Dataset items
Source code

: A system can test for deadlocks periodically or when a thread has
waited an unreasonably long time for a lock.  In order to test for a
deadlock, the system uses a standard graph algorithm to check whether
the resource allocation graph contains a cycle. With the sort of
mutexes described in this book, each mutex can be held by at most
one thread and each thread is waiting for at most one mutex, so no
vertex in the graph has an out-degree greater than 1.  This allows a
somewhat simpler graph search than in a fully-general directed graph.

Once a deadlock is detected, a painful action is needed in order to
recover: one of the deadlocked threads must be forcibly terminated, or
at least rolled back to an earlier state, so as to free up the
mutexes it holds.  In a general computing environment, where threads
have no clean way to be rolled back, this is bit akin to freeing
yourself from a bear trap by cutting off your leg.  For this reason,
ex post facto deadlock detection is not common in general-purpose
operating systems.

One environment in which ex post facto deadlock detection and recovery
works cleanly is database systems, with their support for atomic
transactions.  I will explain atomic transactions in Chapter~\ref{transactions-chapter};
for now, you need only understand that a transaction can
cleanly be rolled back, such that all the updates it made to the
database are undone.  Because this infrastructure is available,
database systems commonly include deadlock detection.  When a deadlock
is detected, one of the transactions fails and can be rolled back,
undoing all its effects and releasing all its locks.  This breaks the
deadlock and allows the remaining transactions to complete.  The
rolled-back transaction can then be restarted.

Task goal :: Retype only the stretch of lines above starting at the one with "deadlock, the system" and stopping at the one with "I will explain", exactly as written, with both kept.

Written solution ::
deadlock, the system uses a standard graph algorithm to check whether
the resource allocation graph contains a cycle. With the sort of
mutexes described in this book, each mutex can be held by at most
one thread and each thread is waiting for at most one mutex, so no
vertex in the graph has an out-degree greater than 1.  This allows a
somewhat simpler graph search than in a fully-general directed graph.

Once a deadlock is detected, a painful action is needed in order to
recover: one of the deadlocked threads must be forcibly terminated, or
at least rolled back to an earlier state, so as to free up the
mutexes it holds.  In a general computing environment, where threads
have no clean way to be rolled back, this is bit akin to freeing
yourself from a bear trap by cutting off your leg.  For this reason,
ex post facto deadlock detection is not common in general-purpose
operating systems.

One environment in which ex post facto deadlock detection and recovery
works cleanly is database systems, with their support for atomic
transactions.  I will explain atomic transactions in Chapter~\ref{transactions-chapter};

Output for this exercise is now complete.